Leaving the EU won’t make us any better equipped to deal with terrorists. You know, the terrorists we helped create with our attempts to destabilise the most volatile region on Earth. Those guys, the ones the “immigrant problem” are running for their lives from. But we’ll be able to extradite people on the flimsiest of pretexts now. No more pesky European Human Rights to hold us back now. And now there’s a CCTV in every home (although you call it your internet) we will all be safe. Safe from the ideological madmen hell bent on ruining our way of life. Or at least the Muslim terrorist flavoured ones, right?

Leaving the EU won’t protect our borders.  5000 miles of beach. That’s quite a lot of water to patrol. Where’s the profit going to come from? Because that’s the only thing that really motivates your Borises, your Nigels. Where’s the moolah?

Leaving the EU won’t solve our housing crisis. Building homes will do that. Affordable homes. Leaving the EU won’t solve the strain on the NHS. Properly funding the NHS will do that. That money we’re apparently going to save on EU membership isn’t going to the NHS. That’s going to fund further tax breaks for the richest in society – the only people Boris and Nigel ever care about.  And if you believe otherwise, well more fool you.
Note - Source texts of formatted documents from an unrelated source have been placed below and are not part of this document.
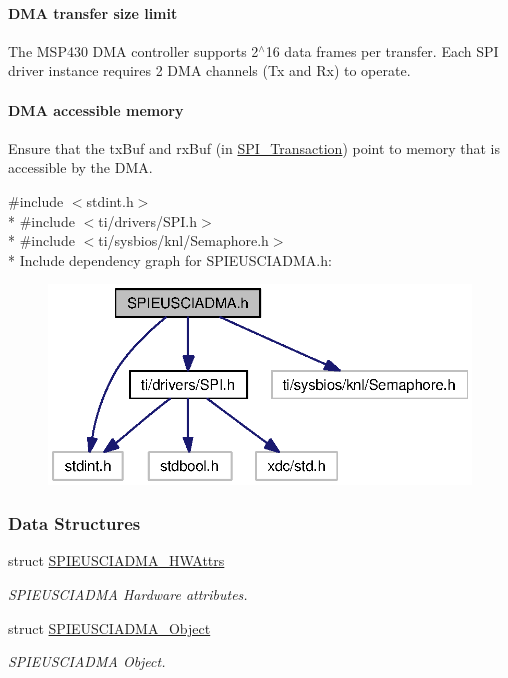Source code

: \paragraph*{D\-M\-A transfer size limit}

The M\-S\-P430 D\-M\-A controller supports 2$^\wedge$16 data frames per transfer. Each S\-P\-I driver instance requires 2 D\-M\-A channels (Tx and Rx) to operate.

\paragraph*{D\-M\-A accessible memory}

Ensure that the tx\-Buf and rx\-Buf (in \hyperlink{struct_s_p_i___transaction}{S\-P\-I\-\_\-\-Transaction}) point to memory that is accessible by the D\-M\-A. 

{\ttfamily \#include $<$stdint.\-h$>$}\\*
{\ttfamily \#include $<$ti/drivers/\-S\-P\-I.\-h$>$}\\*
{\ttfamily \#include $<$ti/sysbios/knl/\-Semaphore.\-h$>$}\\*
Include dependency graph for S\-P\-I\-E\-U\-S\-C\-I\-A\-D\-M\-A.\-h\-:
\nopagebreak
\begin{figure}[H]
\begin{center}
\leavevmode
\includegraphics[width=322pt]{_s_p_i_e_u_s_c_i_a_d_m_a_8h__incl}
\end{center}
\end{figure}
\subsubsection*{Data Structures}
\begin{DoxyCompactItemize}
\item 
struct \hyperlink{struct_s_p_i_e_u_s_c_i_a_d_m_a___h_w_attrs}{S\-P\-I\-E\-U\-S\-C\-I\-A\-D\-M\-A\-\_\-\-H\-W\-Attrs}
\begin{DoxyCompactList}\small\item\em S\-P\-I\-E\-U\-S\-C\-I\-A\-D\-M\-A Hardware attributes. \end{DoxyCompactList}\item 
struct \hyperlink{struct_s_p_i_e_u_s_c_i_a_d_m_a___object}{S\-P\-I\-E\-U\-S\-C\-I\-A\-D\-M\-A\-\_\-\-Object}
\begin{DoxyCompactList}\small\item\em S\-P\-I\-E\-U\-S\-C\-I\-A\-D\-M\-A Object. \end{DoxyCompactList}\end{DoxyCompactItemize}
Best of luck with avoiding illness, unemployment and other woes that can befall pretty much anyone.

Oh, do you think they really give a shit about you? Do you think the UK is now going to suddenly fly all the foreigns back to where you think they came from? Oh, bless.  It isn’t going to happen. And now the funny man with the silly hair is going to be Prime Minister soon. He is funny, isn’t he?! So funny. I have tears in my eyes just thinking about the funny man and all the hilarious things he’s going to do when he’s in charge.  And soon lots of other people will have those tears too.


Monday, 13 June 2016


(OFFSTAGE - an insistent bass drum bangs, a sole trumpet plays the refrain from the Dambusters March, the sound of smashing glass, of screaming. An idiot choir bellows the strange and primitive chant of ING-UH-LUND)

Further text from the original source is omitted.